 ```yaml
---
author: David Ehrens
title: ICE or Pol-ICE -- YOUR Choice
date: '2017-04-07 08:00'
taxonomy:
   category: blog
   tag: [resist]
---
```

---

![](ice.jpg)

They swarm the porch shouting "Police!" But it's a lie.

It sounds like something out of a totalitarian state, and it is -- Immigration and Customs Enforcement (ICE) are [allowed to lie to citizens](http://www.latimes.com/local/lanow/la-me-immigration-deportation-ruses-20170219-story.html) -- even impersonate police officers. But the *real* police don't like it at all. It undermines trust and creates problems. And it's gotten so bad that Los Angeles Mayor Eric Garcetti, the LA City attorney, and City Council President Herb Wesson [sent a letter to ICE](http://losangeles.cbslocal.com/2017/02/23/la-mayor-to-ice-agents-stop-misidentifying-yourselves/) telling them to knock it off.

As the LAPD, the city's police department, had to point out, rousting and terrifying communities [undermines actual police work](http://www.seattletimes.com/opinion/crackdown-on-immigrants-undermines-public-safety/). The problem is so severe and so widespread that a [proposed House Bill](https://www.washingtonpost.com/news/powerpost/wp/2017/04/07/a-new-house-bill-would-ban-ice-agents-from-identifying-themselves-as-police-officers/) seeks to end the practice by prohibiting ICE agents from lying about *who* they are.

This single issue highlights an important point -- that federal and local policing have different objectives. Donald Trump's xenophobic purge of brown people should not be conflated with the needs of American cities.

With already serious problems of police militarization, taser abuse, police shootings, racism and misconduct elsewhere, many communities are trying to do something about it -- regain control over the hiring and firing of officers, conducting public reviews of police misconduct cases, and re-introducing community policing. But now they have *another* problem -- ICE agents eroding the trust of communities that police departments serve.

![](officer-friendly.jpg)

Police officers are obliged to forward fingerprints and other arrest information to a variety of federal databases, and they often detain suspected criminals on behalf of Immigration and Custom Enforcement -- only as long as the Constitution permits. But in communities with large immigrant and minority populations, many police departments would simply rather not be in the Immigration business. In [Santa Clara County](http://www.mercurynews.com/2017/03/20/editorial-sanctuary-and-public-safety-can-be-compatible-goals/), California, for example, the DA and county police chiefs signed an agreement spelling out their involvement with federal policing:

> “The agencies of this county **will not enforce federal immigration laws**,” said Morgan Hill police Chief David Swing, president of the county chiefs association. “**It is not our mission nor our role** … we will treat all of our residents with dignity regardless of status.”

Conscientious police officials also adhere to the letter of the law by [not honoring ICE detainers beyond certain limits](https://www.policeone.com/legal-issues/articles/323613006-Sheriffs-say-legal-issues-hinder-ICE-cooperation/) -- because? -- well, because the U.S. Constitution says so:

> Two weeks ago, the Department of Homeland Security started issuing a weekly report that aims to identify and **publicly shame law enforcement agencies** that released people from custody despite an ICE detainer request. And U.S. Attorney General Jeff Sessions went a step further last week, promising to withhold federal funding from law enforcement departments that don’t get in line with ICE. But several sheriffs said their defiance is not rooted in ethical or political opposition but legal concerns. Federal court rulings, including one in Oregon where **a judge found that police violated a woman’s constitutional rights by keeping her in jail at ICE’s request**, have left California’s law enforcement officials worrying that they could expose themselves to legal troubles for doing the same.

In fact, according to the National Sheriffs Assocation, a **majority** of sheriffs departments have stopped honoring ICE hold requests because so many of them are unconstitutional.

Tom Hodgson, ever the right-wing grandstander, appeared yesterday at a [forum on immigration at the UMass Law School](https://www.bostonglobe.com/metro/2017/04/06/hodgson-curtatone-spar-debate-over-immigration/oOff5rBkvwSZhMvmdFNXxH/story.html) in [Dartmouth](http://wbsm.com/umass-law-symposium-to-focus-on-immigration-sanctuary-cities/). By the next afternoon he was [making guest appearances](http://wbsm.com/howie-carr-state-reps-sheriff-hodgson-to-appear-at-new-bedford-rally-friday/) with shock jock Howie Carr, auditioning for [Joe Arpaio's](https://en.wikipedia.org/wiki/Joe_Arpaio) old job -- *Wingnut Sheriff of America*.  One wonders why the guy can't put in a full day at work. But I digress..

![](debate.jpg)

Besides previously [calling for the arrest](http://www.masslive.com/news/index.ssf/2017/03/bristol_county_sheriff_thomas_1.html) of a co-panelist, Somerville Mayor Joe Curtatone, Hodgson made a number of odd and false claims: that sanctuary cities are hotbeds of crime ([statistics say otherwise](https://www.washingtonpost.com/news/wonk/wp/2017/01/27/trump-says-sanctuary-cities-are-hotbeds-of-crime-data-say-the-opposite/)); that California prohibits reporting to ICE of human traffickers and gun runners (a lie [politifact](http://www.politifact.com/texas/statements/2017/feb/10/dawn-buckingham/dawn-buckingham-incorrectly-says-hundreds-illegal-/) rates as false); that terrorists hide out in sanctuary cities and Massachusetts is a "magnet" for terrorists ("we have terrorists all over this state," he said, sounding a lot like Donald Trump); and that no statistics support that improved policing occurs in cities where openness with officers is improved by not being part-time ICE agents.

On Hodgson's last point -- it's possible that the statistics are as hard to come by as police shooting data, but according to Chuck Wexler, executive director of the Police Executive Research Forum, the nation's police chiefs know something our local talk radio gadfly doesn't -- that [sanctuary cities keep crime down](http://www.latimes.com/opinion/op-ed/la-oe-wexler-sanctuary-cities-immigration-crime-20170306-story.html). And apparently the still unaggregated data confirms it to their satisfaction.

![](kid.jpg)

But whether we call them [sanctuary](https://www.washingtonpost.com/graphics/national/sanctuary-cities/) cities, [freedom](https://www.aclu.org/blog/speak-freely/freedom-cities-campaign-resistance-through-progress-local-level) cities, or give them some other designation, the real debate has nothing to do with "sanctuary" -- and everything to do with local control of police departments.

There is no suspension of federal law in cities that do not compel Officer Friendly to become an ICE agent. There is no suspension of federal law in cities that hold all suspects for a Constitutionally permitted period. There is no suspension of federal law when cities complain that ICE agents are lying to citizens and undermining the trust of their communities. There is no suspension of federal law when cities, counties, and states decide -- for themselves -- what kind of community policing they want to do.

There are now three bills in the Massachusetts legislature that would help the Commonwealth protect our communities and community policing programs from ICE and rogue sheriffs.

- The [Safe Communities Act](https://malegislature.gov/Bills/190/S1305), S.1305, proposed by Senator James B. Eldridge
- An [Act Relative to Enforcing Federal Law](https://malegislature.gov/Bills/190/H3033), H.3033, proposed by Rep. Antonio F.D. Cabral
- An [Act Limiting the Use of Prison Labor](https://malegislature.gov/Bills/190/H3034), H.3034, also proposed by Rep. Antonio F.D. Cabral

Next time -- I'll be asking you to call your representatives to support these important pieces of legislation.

__BRIEF__: Only a number is wanted here: the count of lines above that contain the word "Cabral".

__TASK SOLUTION__: 2